Data Analysis
Autogenic
Apr 2024 - May 2024
This project originated from a personal challenge when my brother asked for assistance in making better stock market decisions. To address this, I developed a Python-based tool that leverages real-time data from publicly traded companies using the yfinance
library. The tool is designed to help users make informed stock purchases by analyzing several key parameters.
The core components of the model include:
Historical Data Analysis: By examining the historical performance of stocks, the model identifies long-term trends and patterns that can inform future price movements
.Fibonacci Sequence: The model uses the Fibonacci sequence, a widely recognized tool in technical analysis, to predict potential reversal points in the market. This sequence helps in determining key support and resistance levels based on retracement and extension patterns.
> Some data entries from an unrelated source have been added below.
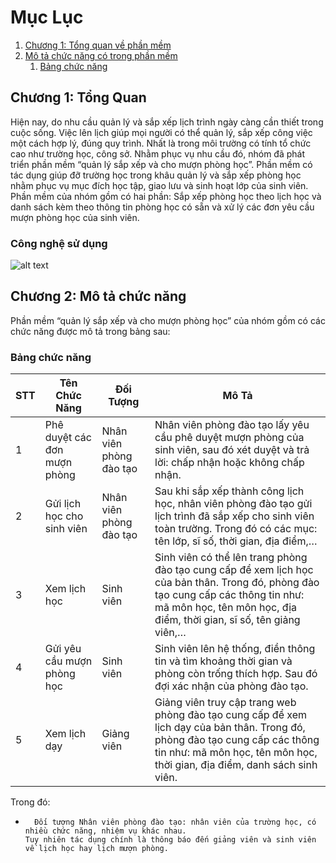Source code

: # Mục Lục
1. [Chương 1: Tổng quan về phần mềm](#introduction)
2. [Mô tả chức năng có trong phần mềm](#paragraph1)
    1. [Bảng chức năng](#subparagraph1)

## Chương 1: Tổng Quan <a name="introduction"></a>
Hiện nay, do nhu cầu quản lý và sắp xếp lịch trình ngày càng cần thiết trong cuộc sống. Việc lên lịch giúp mọi người có thể quản lý, sắp xếp công việc một cách hợp lý, đúng quy trình. Nhất là trong môi trường có tính tổ chức cao như trường học, công sở. Nhằm phục vụ nhu cầu đó, nhóm đã phát triển phần mềm “quản lý sắp xếp và cho mượn phòng học”. Phần mềm có tác dụng giúp đỡ trường học trong khâu quản lý và sắp xếp phòng học nhằm phục vụ mục đích học tập, giao lưu và sinh hoạt lớp của sinh viên. Phần mềm của nhóm gồm có hai phần: Sắp xếp phòng học theo lịch học và danh sách kèm theo thông tin phòng học có sẵn và xử lý các đơn yêu cầu mượn phòng học của sinh viên.

### Công nghệ sử dụng
![alt text](https://icon-library.net/images/js-icon/js-icon-13.jpg)


## Chương 2: Mô tả chức năng <a name="paragraph1"></a>
Phần mềm “quản lý sắp xếp và cho mượn phòng học” của nhóm gồm có các chức năng được mô tả trong bảng sau:

### Bảng chức năng <a name="subparagraph1"></a>
| STT |Tên Chức Năng | Đối Tượng | Mô Tả|
|-----|--------------|-----------|------|
|1|Phê duyệt các đơn mượn phòng|Nhân viên phòng đào tạo|Nhân viên phòng đào tạo lấy yêu cầu phê duyệt mượn phòng của sinh viên, sau đó xét duyệt và trả lời: chấp nhận hoặc không chấp nhận.|
|2|Gửi lịch học cho sinh viên|Nhân viên phòng đào tạo|Sau khi sắp xếp thành công lịch học, nhân viên phòng đào tạo gửi lịch trình đã sắp xếp cho sinh viên toàn trường. Trong đó có các mục: tên lớp, sĩ số, thời gian, địa điểm,…|
|3|Xem lịch học|Sinh viên|Sinh viên có thể lên trang phòng đào tạo cung cấp để xem lịch học của bản thân. Trong đó, phòng đào tạo cung cấp các thông tin như: mã môn học, tên môn học, địa điểm, thời gian, sĩ số, tên giảng viên,…|
|4|Gửi yêu cầu mượn phòng học|Sinh viên|Sinh viên lên hệ thống, điền thông tin và tìm khoảng thời gian và phòng còn trống thích hợp. Sau đó đợi xác nhận của phòng đào tạo.|
|5|Xem lịch dạy|Giảng viên|Giảng viên truy cập trang web phòng đào tạo cung cấp để xem lịch dạy của bản thân. Trong đó, phòng đào tạo cung cấp các thông tin như: mã môn học, tên môn học, thời gian, địa điểm, danh sách sinh viên.|
 
Trong đó:
-   	Đối tượng Nhân viên phòng đào tạo: nhân viên của trường học, có nhiều chức năng, nhiệm vụ khác nhau. 
      Tuy nhiên tác dụng chính là thông báo đến giảng viên và sinh viên về lịch học hay lịch mượn phòng.

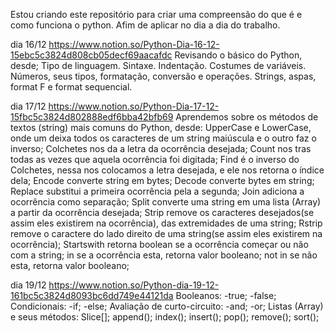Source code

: Estou criando este repositório para criar uma compreensão do que é e como 
funciona o python. Afim de aplicar no dia a dia do trabalho.

dia 16/12 
https://www.notion.so/Python-Dia-16-12-15ebc5c3824d808cb05decf69aacafdc
Revisando o básico do Python, desde;
Tipo de linguagem.
Sintaxe.
Indentação.
Costumes de variáveis.
Números, seus tipos, formatação, conversão e operações.
Strings, aspas, format F e  format sequencial.

dia 17/12 
https://www.notion.so/Python-Dia-17-12-15fbc5c3824d802888edf6bba42bfb69
Aprendemos sobre os métodos de textos (string) mais comuns do Python, desde:
UpperCase e LowerCase, onde um deixa todos os caracteres de um string maiúscula e o outro faz o inverso;
Colchetes nos da a letra da ocorrência desejada;
Count nos tras todas as vezes que aquela ocorrência foi digitada;
Find é o inverso do Colchetes, nessa nos colocamos a letra desejada, e ele nos retorna o índice dela;
Encode converte string em bytes;
Decode converte bytes em string;
Replace substitui a primeira ocorrência pela a segunda;
Join adiciona a ocorrência como separação;
Split converte uma string em uma lista (Array) a partir da ocorrência desejada;
Strip remove os caracteres desejados(se assim eles existirem na ocorrência), das extremidades de uma string;
Rstrip remove o caractere do lado direito de uma string(se assim eles existirem na ocorrência);
Startswith retorna boolean se a ocorrência começar ou não com a string;
in se a ocorrência esta, retorna valor booleano;
not in se não esta, retorna valor booleano;

dia 19/12
https://www.notion.so/Python-dia-19-12-161bc5c3824d8093bc6dd749e44121da
Booleanos:
-true;
-false;
Condicionais:
-if;
-else;
Avaliação de curto-circuito:
-and;
-or;
Listas (Array) e seus métodos:
Slice[];
append();
index();
insert();
pop();
remove();
sort();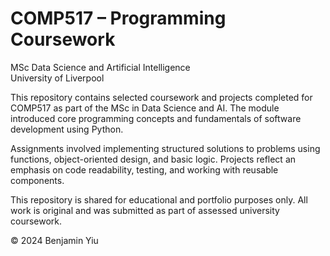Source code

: # COMP517 – Programming Coursework  
MSc Data Science and Artificial Intelligence  
University of Liverpool

This repository contains selected coursework and projects completed for COMP517 as part of the MSc in Data Science and AI. The module introduced core programming concepts and fundamentals of software development using Python.

Assignments involved implementing structured solutions to problems using functions, object-oriented design, and basic logic. Projects reflect an emphasis on code readability, testing, and working with reusable components.

This repository is shared for educational and portfolio purposes only. All work is original and was submitted as part of assessed university coursework.

© 2024 Benjamin Yiu
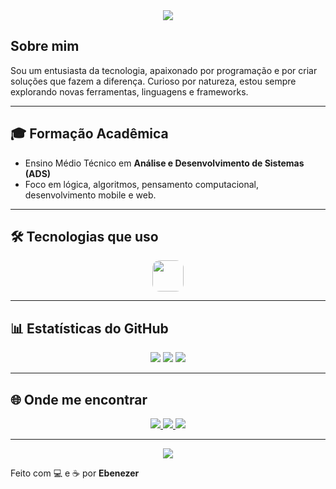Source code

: <!-- Banner opcional -->
<div align="center">
  <img src="https://capsule-render.vercel.app/api?type=waving&color=0A66C2&height=200&section=header&text=Bem-vindo,%20Dev!&fontSize=40&fontColor=ffffff" />
</div>

## Sobre mim

Sou um entusiasta da tecnologia, apaixonado por programação e por criar soluções que fazem a diferença. Curioso por natureza, estou sempre explorando novas ferramentas, linguagens e frameworks.

---

## 🎓 Formação Acadêmica

- Ensino Médio Técnico em **Análise e Desenvolvimento de Sistemas (ADS)**  
- Foco em lógica, algoritmos, pensamento computacional, desenvolvimento mobile e web.

---

## 🛠️ Tecnologias que uso
<div align="center">
  <img src="https://cdn.jsdelivr.net/gh/devicons/devicon/icons/react/react-original.svg" width="50" style="border-radius: 12px; transition: transform 0.3s;" onmouseover="this.style.transform='scale(1.2)'" onmouseout="this.style.transform='scale(1)'"/>
</div>


---

## 📊 Estatísticas do GitHub

<div align="center">

<img src="https://github-readme-stats.vercel.app/api?username=ebenezerxzz&show_icons=true&theme=blueberry&hide_border=true" />
<img src="https://github-readme-stats.vercel.app/api/top-langs/?username=ebenezerxzz&layout=compact&theme=blueberry&hide_border=true" />
<img src="https://github-readme-streak-stats.herokuapp.com/?user=ebenezerxzz&theme=blueberry&hide_border=true" />

</div>

---

## 🌐 Onde me encontrar

<div align="center">

<a href="https://www.linkedin.com/in/SEU_USUARIO/" target="_blank">
  <img src="https://img.shields.io/badge/LinkedIn-0A66C2?style=for-the-badge&logo=linkedin&logoColor=white"/>
</a>

<a href="mailto:seuemail@email.com">
  <img src="https://img.shields.io/badge/Email-D14836?style=for-the-badge&logo=gmail&logoColor=white"/>
</a>

<a href="https://github.com/ebenezerxzz" target="_blank">
  <img src="https://img.shields.io/badge/GitHub-000000?style=for-the-badge&logo=github&logoColor=white"/>
</a>

</div>

---

<div align="center">
  <img src="https://capsule-render.vercel.app/api?type=waving&color=0A66C2&height=120&section=footer"/>
</div>

Feito com 💻 e ☕ por **Ebenezer**

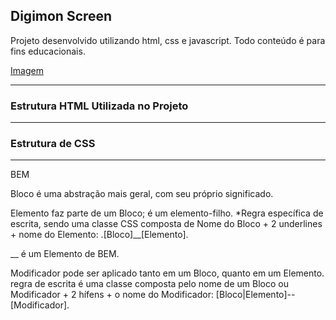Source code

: ## Digimon Screen

Projeto desenvolvido utilizando html, css e javascript. Todo conteúdo é para fins educacionais.

[Imagem](https://i.imgur.com/sZstEdN.jpg)

______________________________________________________________________________________

### Estrutura HTML Utilizada no Projeto



______________________________________________________________________________________

### Estrutura de CSS


______________________________________________________________________________________
BEM

Bloco é uma abstração mais geral, com seu próprio significado.

Elemento faz parte de um Bloco; é um elemento-filho.
*Regra específica de escrita, sendo uma classe CSS composta de Nome do Bloco + 2 underlines + nome do Elemento: 
.[Bloco]__[Elemento].

__ é um Elemento de BEM.

Modificador pode ser aplicado tanto em um Bloco, quanto em um Elemento.
regra de escrita é uma classe composta pelo nome de um Bloco ou Modificador + 2 hífens + o nome do Modificador: [Bloco|Elemento]--[Modificador].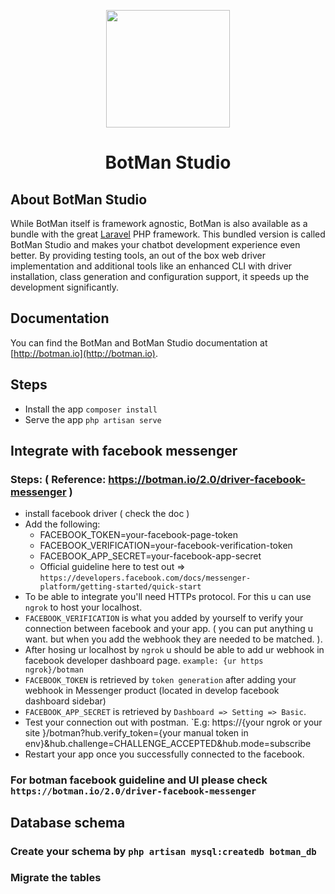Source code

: <p align="center"><img height="188" width="198" src="https://botman.io/img/botman.png"></p>
<h1 align="center">BotMan Studio</h1>

## About BotMan Studio

While BotMan itself is framework agnostic, BotMan is also available as a bundle with the great [Laravel](https://laravel.com) PHP framework. This bundled version is called BotMan Studio and makes your chatbot development experience even better. By providing testing tools, an out of the box web driver implementation and additional tools like an enhanced CLI with driver installation, class generation and configuration support, it speeds up the development significantly.

## Documentation

You can find the BotMan and BotMan Studio documentation at [http://botman.io](http://botman.io).

## Steps
- Install the app `composer install`
- Serve the app `php artisan serve`

## Integrate with facebook messenger
### Steps: ( Reference: https://botman.io/2.0/driver-facebook-messenger )
- install facebook driver ( check the doc )
- Add the following: 
  + FACEBOOK_TOKEN=your-facebook-page-token
  + FACEBOOK_VERIFICATION=your-facebook-verification-token
  + FACEBOOK_APP_SECRET=your-facebook-app-secret
  * Official guideline here to test out => `https://developers.facebook.com/docs/messenger-platform/getting-started/quick-start`
- To be able to integrate you'll need HTTPs protocol. For this u can use `ngrok` to host your localhost.
- `FACEBOOK_VERIFICATION` is what you added by yourself to verify your connection between facebook and your app. ( you can put anything u want. but when you add the webhook they are needed to be matched. ).
- After hosing ur localhost by `ngrok` u should be able to add ur webhook in facebook developer dashboard page. `example: {ur https ngrok}/botman`
- `FACEBOOK_TOKEN` is retrieved by `token generation` after adding your webhook in Messenger product (located in develop facebook dashboard sidebar)
- `FACEBOOK_APP_SECRET` is retrieved by `Dashboard => Setting => Basic`.
- Test your connection out with postman. `E.g: https://{your ngrok or your site }/botman?hub.verify_token={your manual token in env}&hub.challenge=CHALLENGE_ACCEPTED&hub.mode=subscribe
- Restart your app once you successfully connected to the facebook.

### For botman facebook guideline and UI please check `https://botman.io/2.0/driver-facebook-messenger`

## Database schema
### Create your schema by `php artisan mysql:createdb botman_db`
### Migrate the tables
Resistance Levels: The tool calculates resistance levels, providing insight into potential price points where stocks may struggle to break through. These levels are crucial for traders looking to identify selling or holding opportunities.
Moving Averages: The model incorporates short-term and long-term moving averages to smooth out price data and provide a clearer picture of stock momentum. The crossover between different moving averages can signal buying or selling opportunities.
By combining these techniques, the model offers users a comprehensive view of stock performance, allowing them to make data-driven decisions when selecting which stocks to buy. This project not only reflects my ability to implement real-time data solutions but also showcases my practical understanding of stock market mechanics and technical analysis.